Sophie est fantasmée par Rainer comme si elle était sa sœur, dans la familiarité et la connivence adolescente. Or, bien que présente de manière hallucinante parmi eux, elle est d'un autre milieu, elle n'est pas comme une sœur, comme Anna la sœur jumelle. Par contraste, Anna s'autodétruit dans un retrait anorexique.
Sophie est le pousse-au-crime, c'est-à-dire à l'accomplissement violent du renoncement à rester en famille que serait pour Rainer l'accès à la famille riche représentée par Sophie. Rainer doit en faire le deuil, Sophie les laisse tomber. Faire le deuil, c'est aussi le crime de saccager, symboliquement parlant, le nid familial d'abord en l'admettant comme abject, c'est naître une deuxième fois en laissant ce carnage symbolique derrière lui, qui est avant tout le carnage de ce qu'il était, pour renaître adulte. Les parents de Rainer faisaient l'impossible pour que leurs enfants, Rainer et Anna, réussissent socialement, donc études et leçon de piano pour Anna, mais ils ne pouvaient pas les transplanter littéralement dans le nouveau milieu comme si c'était encore en famille, à l'abri, protégé. Impossible de ne pas faire le deuil, de ne pas saccager un état ancien, de ne pas faire saigner comme pour une naissance, confirmée par la sortie de l'adolescence.

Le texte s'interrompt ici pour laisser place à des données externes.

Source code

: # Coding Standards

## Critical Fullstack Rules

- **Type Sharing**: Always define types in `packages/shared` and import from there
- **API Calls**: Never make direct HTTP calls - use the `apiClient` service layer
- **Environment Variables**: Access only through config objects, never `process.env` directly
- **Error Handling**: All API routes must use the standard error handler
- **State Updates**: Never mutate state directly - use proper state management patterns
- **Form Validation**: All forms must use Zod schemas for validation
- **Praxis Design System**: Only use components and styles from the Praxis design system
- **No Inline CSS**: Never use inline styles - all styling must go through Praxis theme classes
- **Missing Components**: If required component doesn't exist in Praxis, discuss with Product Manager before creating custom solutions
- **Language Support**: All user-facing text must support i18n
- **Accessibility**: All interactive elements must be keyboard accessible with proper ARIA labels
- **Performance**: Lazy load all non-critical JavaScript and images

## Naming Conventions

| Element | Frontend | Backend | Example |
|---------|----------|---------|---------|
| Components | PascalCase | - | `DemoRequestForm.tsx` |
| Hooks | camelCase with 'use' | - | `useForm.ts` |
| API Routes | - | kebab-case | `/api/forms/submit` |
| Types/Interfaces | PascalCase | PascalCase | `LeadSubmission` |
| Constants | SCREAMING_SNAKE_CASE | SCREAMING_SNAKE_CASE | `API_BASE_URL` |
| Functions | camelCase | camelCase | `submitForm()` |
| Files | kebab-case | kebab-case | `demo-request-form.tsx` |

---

Ce crime vient mettre en relief le fait qu'il s'agit de parents, ceux de Rainer et Anna, qui ont imaginé pouvoir fournir au fils et à la fille leur réussite sociale, dans l'économie de la séparation. Alors, Rainer est forcé de s'apercevoir de l'impuissance de ses parents, de leur abjection. Que le nid, ce n'est pas pour la vie. Les parents ont fait un nid familial, ont donné la becquée (études, leçon de piano), mais pas plus, le reste de la vie, la vie adulte, est exogamique, pas même Sophie ne peut éterniser ce nid-là. Alors Rainer accomplit son carnage, il s'attaque aux corps des membres de sa famille parce que ceux-ci n'ont pas non plus su inscrire la coupure exogamique dans leur relation avec leurs enfants. Elle est très significative, la possibilité qu'a Rainer de voir les photos des organes génitaux de sa mère, photos prises par le père. Il y a quelque chose de très incestueux : voici d'où il est sorti, de ce sexe-là bien visible. C'est aussi la sortie dans le sang. Il tue d'une manière sanguinaire parce qu'il n'est pas mis dehors, de cette sorte spéciale de rejet qu'est la naissance.